* [Task directions] Would you print exactly the lines that begin the listing and continue through the line holding "## Steps for deployment"? No pictures, please.

..............................

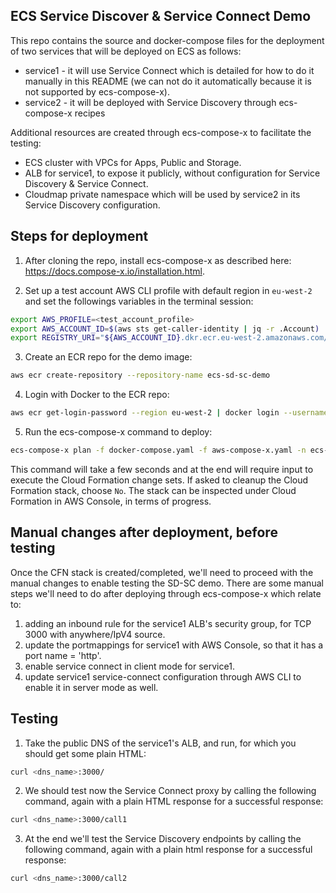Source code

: ## ECS Service Discover & Service Connect Demo

This repo contains the source and docker-compose files for the deployment of two services that will be deployed
on ECS as follows:
* service1 - it will use Service Connect which is detailed for how to do it manually in this README (we can not
  do it automatically because it is not supported by ecs-compose-x).
* service2 - it will be deployed with Service Discovery through ecs-compose-x recipes

Additional resources are created through ecs-compose-x to facilitate the testing:
* ECS cluster with VPCs for Apps, Public and Storage.
* ALB for service1, to expose it publicly, without configuration for Service Discovery & Service Connect.
* Cloudmap private namespace which will be used by service2 in its Service Discovery configuration.

## Steps for deployment

1. After cloning the repo, install ecs-compose-x as described here: https://docs.compose-x.io/installation.html.

2. Set up a test account AWS CLI profile with default region in `eu-west-2` and set the followings variables in the terminal session:
```bash
export AWS_PROFILE=<test_account_profile>
export AWS_ACCOUNT_ID=$(aws sts get-caller-identity | jq -r .Account)
export REGISTRY_URI="${AWS_ACCOUNT_ID}.dkr.ecr.eu-west-2.amazonaws.com/"

```

3. Create an ECR repo for the demo image:
```bash
aws ecr create-repository --repository-name ecs-sd-sc-demo
```

4. Login with Docker to the ECR repo:
```bash
aws ecr get-login-password --region eu-west-2 | docker login --username AWS --password-stdin ${REGISTRY_URI}
```

5. Run the ecs-compose-x command to deploy:
```bash
ecs-compose-x plan -f docker-compose.yaml -f aws-compose-x.yaml -n ecs-sd-sc-demo
```

This command will take a few seconds and at the end will require input to execute the Cloud Formation change sets.
If asked to cleanup the Cloud Formation stack, choose `No`. The stack can be inspected under Cloud Formation in AWS Console,
in terms of progress.

## Manual changes after deployment, before testing

Once the CFN stack is created/completed, we'll need to proceed with the manual changes to enable testing the SD-SC demo.
There are some manual steps we'll need to do after deploying through ecs-compose-x which relate to:
1. adding an inbound rule for the service1 ALB's security group, for TCP 3000 with anywhere/IpV4 source.
2. update the portmappings for service1 with AWS Console, so that it has a port name = 'http'.
3. enable service connect in client mode for service1.
4. update service1 service-connect configuration through AWS CLI to enable it in server mode as well.

## Testing

1. Take the public DNS of the service1's ALB, and run, for which you should get some plain HTML:
```bash
curl <dns_name>:3000/
```

2. We should test now the Service Connect proxy by calling the following command, again with a 
   plain HTML response for a successful response:
```bash
curl <dns_name>:3000/call1
```

3. At the end we'll test the Service Discovery endpoints by calling the following command, again
   with a plain html response for a successful response:
```bash
curl <dns_name>:3000/call2
```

..............................

* [Exercise solution]
Source code

: ## ECS Service Discover & Service Connect Demo

This repo contains the source and docker-compose files for the deployment of two services that will be deployed
on ECS as follows:
* service1 - it will use Service Connect which is detailed for how to do it manually in this README (we can not
  do it automatically because it is not supported by ecs-compose-x).
* service2 - it will be deployed with Service Discovery through ecs-compose-x recipes

Additional resources are created through ecs-compose-x to facilitate the testing:
* ECS cluster with VPCs for Apps, Public and Storage.
* ALB for service1, to expose it publicly, without configuration for Service Discovery & Service Connect.
* Cloudmap private namespace which will be used by service2 in its Service Discovery configuration.

## Steps for deployment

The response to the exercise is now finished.